PROBLEM DETAILS: Your answer must consist of exactly the lines below, starting with the line with "graphical models to" and going on through the line with "- Code quality", and nothing else.

RECORD EXTRACTS:
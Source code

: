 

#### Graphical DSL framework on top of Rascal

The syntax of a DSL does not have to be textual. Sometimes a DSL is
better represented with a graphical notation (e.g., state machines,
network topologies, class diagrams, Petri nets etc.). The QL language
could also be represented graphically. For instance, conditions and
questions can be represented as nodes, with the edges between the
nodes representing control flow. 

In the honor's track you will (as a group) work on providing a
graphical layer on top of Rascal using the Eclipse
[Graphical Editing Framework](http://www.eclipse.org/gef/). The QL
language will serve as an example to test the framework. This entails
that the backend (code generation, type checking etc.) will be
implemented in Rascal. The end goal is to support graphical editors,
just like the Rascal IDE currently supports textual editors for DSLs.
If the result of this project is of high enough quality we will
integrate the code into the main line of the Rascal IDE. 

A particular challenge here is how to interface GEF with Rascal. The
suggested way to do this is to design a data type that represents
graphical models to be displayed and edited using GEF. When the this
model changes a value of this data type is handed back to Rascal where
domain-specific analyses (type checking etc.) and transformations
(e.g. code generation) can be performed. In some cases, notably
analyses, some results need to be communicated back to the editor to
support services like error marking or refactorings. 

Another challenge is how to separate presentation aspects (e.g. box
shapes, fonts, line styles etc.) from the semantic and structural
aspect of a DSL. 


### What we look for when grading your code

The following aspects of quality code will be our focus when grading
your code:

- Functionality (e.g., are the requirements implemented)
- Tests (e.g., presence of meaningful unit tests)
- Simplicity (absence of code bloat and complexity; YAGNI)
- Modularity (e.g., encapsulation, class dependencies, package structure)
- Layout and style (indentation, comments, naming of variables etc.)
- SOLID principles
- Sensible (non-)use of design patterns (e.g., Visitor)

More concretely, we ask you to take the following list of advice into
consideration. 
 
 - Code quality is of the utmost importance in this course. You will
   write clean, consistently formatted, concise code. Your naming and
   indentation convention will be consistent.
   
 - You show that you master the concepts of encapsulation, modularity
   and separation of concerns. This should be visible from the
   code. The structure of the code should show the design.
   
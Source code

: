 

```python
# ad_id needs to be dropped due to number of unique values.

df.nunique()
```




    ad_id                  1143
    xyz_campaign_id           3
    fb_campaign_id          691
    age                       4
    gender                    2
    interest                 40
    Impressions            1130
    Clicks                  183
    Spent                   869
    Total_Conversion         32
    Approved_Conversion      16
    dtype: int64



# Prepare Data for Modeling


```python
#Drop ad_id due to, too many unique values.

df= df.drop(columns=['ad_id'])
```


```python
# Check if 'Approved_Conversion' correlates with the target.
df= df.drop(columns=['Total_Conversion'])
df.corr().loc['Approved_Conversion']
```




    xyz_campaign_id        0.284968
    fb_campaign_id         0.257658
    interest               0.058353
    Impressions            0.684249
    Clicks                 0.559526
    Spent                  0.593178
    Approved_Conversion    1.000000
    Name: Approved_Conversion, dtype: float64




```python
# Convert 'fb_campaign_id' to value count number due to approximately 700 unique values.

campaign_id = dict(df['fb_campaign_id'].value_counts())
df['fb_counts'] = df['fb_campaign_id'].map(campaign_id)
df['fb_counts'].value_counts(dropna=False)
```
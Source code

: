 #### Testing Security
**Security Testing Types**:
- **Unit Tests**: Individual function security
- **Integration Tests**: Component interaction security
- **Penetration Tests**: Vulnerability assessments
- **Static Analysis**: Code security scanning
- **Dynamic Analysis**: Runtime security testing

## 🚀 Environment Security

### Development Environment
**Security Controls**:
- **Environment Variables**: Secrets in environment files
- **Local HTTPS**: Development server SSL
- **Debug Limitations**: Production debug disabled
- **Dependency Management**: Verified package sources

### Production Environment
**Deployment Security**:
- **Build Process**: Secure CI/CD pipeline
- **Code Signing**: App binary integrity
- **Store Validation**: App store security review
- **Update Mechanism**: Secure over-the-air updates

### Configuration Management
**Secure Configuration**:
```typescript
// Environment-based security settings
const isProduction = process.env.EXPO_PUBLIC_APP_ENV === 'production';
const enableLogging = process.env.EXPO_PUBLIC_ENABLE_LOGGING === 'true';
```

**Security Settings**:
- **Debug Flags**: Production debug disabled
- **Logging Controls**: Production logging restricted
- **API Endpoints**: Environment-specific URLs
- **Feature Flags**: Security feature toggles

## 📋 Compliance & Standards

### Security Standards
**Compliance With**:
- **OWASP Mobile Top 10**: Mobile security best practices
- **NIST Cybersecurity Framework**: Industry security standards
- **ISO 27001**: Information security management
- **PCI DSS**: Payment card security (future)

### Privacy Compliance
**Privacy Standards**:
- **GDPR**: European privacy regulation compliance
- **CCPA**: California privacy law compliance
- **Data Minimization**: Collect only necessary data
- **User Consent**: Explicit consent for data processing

RESPONSE BELOW:
graphical models to be displayed and edited using GEF. When the this
model changes a value of this data type is handed back to Rascal where
domain-specific analyses (type checking etc.) and transformations
(e.g. code generation) can be performed. In some cases, notably
analyses, some results need to be communicated back to the editor to
support services like error marking or refactorings. 

Another challenge is how to separate presentation aspects (e.g. box
shapes, fonts, line styles etc.) from the semantic and structural
aspect of a DSL. 


### What we look for when grading your code

The following aspects of quality code will be our focus when grading
your code:

- Functionality (e.g., are the requirements implemented)
- Tests (e.g., presence of meaningful unit tests)
- Simplicity (absence of code bloat and complexity; YAGNI)
- Modularity (e.g., encapsulation, class dependencies, package structure)
- Layout and style (indentation, comments, naming of variables etc.)
- SOLID principles
- Sensible (non-)use of design patterns (e.g., Visitor)

More concretely, we ask you to take the following list of advice into
consideration. 
 
 - Code quality is of the utmost importance in this course. You will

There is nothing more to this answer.